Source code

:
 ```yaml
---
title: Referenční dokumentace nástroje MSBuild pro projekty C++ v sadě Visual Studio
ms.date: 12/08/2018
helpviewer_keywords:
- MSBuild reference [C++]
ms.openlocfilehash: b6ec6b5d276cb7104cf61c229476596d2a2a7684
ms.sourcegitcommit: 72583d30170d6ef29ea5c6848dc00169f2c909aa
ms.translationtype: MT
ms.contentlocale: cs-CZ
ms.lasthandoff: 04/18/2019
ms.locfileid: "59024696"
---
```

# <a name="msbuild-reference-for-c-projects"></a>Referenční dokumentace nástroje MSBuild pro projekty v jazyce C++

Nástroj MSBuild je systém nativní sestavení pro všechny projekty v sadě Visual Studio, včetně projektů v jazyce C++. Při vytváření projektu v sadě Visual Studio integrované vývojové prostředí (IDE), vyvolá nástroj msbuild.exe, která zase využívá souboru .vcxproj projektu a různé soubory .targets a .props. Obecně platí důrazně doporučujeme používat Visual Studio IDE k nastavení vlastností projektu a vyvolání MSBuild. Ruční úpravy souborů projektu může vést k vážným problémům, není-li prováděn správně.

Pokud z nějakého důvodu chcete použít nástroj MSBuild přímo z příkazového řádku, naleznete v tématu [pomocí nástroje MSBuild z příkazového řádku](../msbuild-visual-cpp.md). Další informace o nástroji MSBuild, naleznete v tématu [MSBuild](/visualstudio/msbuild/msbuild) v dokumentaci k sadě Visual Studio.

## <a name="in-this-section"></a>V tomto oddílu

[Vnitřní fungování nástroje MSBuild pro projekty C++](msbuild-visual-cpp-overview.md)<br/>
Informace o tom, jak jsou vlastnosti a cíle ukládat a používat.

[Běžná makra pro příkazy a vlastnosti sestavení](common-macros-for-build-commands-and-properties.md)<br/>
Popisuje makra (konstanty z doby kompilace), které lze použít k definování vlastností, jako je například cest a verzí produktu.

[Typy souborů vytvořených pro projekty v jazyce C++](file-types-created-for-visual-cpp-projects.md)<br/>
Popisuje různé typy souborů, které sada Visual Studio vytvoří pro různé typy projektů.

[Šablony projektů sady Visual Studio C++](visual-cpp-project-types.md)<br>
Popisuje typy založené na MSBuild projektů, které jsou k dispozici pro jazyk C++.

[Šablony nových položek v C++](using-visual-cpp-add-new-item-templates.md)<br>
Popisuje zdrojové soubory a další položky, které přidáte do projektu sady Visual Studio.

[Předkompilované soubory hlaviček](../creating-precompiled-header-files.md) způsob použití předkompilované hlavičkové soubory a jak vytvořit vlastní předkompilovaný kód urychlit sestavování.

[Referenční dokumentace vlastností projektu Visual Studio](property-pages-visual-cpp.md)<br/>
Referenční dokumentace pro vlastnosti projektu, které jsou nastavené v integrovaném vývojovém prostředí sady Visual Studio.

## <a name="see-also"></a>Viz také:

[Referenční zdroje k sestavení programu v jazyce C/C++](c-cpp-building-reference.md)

^^^^^^^^^^^^^^^^

YOUR INSTRUCTIONS: Select, from the listing, all lines that include the word "použít".

ANSWER TO THIS EXERCISE:
Pokud z nějakého důvodu chcete použít nástroj MSBuild přímo z příkazového řádku, naleznete v tématu [pomocí nástroje MSBuild z příkazového řádku](../msbuild-visual-cpp.md). Další informace o nástroji MSBuild, naleznete v tématu [MSBuild](/visualstudio/msbuild/msbuild) v dokumentaci k sadě Visual Studio.
Popisuje makra (konstanty z doby kompilace), které lze použít k definování vlastností, jako je například cest a verzí produktu.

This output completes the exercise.